Hi Lothar,
The issue you are seeing here is the one we are aware of for a long
time: https://bugs.openjdk.org/browse/JDK-8194289
The difference between JDK8 and JDK11 comes from the difference between
JDK's legacy locale data and the CLDR locale data provided by the
Unicode Consortium. The CLDR locale data became the default locale data
in JDK9 (https://openjdk.org/jeps/252)
The locale data changes from time to time, from small ones such as
translation changes to the somewhat significant ones, so the best course
of action is not relying on any specific locale data. However, I see
your situation is to parse dates from outside the JDK, so I understand
you will need to adapt to whatever the date format the app receives.
As the immediate temporary solution, you could choose the legacy locale
data over CLDR, by using the system property
`java.locale.providers=COMPAT` mentioned in those JBS issues. For a
longer term, you might want to implement
`java.text.spi.DateFormatProvider` for your specific needs (in this
case, parse abbreviated months without the trailing dot in German).

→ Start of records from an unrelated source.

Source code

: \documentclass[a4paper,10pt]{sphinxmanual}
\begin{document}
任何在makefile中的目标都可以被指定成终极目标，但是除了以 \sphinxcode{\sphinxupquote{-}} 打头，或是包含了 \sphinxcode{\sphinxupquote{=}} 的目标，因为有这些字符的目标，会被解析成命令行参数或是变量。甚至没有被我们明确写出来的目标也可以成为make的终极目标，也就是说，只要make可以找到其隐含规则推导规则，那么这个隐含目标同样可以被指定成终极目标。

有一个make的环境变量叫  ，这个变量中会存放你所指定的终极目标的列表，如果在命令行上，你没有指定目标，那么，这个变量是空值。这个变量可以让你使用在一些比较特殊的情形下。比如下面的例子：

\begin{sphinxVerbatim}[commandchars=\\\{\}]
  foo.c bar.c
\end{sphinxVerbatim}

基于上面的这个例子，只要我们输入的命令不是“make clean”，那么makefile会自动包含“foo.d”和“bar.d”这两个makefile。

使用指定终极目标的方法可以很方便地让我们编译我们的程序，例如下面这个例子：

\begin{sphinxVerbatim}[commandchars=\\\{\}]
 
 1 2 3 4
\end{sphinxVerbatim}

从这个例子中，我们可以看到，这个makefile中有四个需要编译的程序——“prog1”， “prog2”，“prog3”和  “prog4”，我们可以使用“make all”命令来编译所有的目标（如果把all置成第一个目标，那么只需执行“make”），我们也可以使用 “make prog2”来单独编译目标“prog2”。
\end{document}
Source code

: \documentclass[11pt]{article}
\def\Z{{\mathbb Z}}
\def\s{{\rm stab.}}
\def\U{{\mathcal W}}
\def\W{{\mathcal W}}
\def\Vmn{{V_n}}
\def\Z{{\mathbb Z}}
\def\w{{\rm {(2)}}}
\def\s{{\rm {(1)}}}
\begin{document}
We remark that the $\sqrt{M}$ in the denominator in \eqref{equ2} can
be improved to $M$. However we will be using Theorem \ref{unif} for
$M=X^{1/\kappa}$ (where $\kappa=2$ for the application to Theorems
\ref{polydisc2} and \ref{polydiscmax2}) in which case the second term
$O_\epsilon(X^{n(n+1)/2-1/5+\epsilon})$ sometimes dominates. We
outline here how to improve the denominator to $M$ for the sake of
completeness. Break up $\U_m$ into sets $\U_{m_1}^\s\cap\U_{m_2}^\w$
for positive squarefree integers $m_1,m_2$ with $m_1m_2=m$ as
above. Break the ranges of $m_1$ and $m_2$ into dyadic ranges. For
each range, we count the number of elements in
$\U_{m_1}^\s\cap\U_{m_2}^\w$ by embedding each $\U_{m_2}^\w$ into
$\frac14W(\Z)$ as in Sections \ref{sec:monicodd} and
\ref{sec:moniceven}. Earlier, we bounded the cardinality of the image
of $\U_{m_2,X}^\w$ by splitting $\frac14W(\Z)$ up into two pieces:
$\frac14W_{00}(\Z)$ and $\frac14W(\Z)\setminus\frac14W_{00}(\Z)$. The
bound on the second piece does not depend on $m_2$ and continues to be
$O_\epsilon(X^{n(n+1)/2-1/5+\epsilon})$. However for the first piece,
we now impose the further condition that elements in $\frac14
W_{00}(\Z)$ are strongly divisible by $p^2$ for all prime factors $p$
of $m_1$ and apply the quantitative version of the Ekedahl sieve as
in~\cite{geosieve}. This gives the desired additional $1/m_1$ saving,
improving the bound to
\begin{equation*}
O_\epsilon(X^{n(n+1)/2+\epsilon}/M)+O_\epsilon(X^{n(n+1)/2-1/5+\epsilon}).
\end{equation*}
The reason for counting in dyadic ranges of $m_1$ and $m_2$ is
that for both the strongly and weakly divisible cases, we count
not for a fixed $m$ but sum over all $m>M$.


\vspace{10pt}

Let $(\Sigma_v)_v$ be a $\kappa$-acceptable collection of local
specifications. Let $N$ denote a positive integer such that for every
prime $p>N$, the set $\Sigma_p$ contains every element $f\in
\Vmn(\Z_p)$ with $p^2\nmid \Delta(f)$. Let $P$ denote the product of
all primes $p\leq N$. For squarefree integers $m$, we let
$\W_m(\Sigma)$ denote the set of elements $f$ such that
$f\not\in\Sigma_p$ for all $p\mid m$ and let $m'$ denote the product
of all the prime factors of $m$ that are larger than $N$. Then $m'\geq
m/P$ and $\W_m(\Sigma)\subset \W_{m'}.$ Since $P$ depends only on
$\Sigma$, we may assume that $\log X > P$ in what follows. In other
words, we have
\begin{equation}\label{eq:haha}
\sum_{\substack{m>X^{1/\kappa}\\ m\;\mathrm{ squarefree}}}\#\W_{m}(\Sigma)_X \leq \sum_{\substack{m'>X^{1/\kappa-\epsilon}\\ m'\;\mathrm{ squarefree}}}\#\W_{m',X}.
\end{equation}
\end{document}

Please note that the system property value `COMPAT` was a temporary
measure for migration, so it is deprecated as of JDK21 and will
eventually be removed in the future JDK.
Also, we are in the process of revising the old release notes wrt the
CLDR compatibility issues so that users will know them beforehand.
HTH,
Naoto
On 10/10/23 3:47 AM, Lothar Kimmeringer wrote:
Hi,
my first mail in this list, so please be gentle ;-)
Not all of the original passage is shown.